> **What is required**:
Go line by line through the entries below and count those containing the string "html"; give only the count.
### Data shown
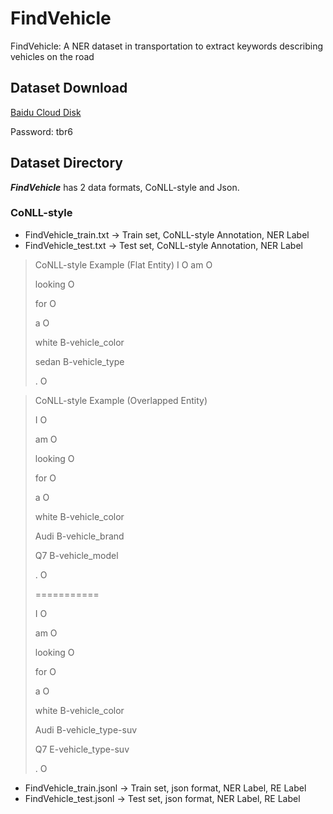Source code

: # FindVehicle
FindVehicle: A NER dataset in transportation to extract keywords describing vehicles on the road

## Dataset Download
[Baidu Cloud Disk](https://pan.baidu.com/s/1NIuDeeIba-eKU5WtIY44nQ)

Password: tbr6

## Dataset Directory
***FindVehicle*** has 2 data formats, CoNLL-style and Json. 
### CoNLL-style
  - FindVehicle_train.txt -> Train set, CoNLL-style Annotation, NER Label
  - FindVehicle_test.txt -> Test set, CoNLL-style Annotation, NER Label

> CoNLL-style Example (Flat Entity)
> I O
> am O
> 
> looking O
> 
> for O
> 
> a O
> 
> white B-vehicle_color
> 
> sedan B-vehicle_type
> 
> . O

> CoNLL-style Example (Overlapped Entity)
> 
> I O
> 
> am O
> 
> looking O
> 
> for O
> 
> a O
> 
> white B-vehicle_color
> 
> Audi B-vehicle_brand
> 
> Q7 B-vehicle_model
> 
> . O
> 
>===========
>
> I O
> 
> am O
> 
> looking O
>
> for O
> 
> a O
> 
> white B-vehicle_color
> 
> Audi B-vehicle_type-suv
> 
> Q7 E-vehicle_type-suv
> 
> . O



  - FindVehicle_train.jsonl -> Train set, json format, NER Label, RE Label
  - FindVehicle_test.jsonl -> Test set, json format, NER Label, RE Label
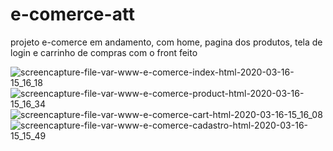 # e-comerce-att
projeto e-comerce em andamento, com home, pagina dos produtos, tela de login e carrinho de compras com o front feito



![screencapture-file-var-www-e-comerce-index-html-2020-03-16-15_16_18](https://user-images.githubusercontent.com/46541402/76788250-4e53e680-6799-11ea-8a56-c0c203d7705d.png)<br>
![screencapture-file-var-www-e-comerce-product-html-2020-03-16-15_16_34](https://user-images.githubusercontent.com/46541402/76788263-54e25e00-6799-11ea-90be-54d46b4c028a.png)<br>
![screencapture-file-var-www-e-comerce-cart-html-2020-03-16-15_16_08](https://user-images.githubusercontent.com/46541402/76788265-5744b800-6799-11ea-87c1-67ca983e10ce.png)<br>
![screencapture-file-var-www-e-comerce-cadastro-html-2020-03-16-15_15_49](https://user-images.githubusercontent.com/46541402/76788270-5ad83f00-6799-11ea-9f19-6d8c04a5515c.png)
######
> **Solution for this problem**:
4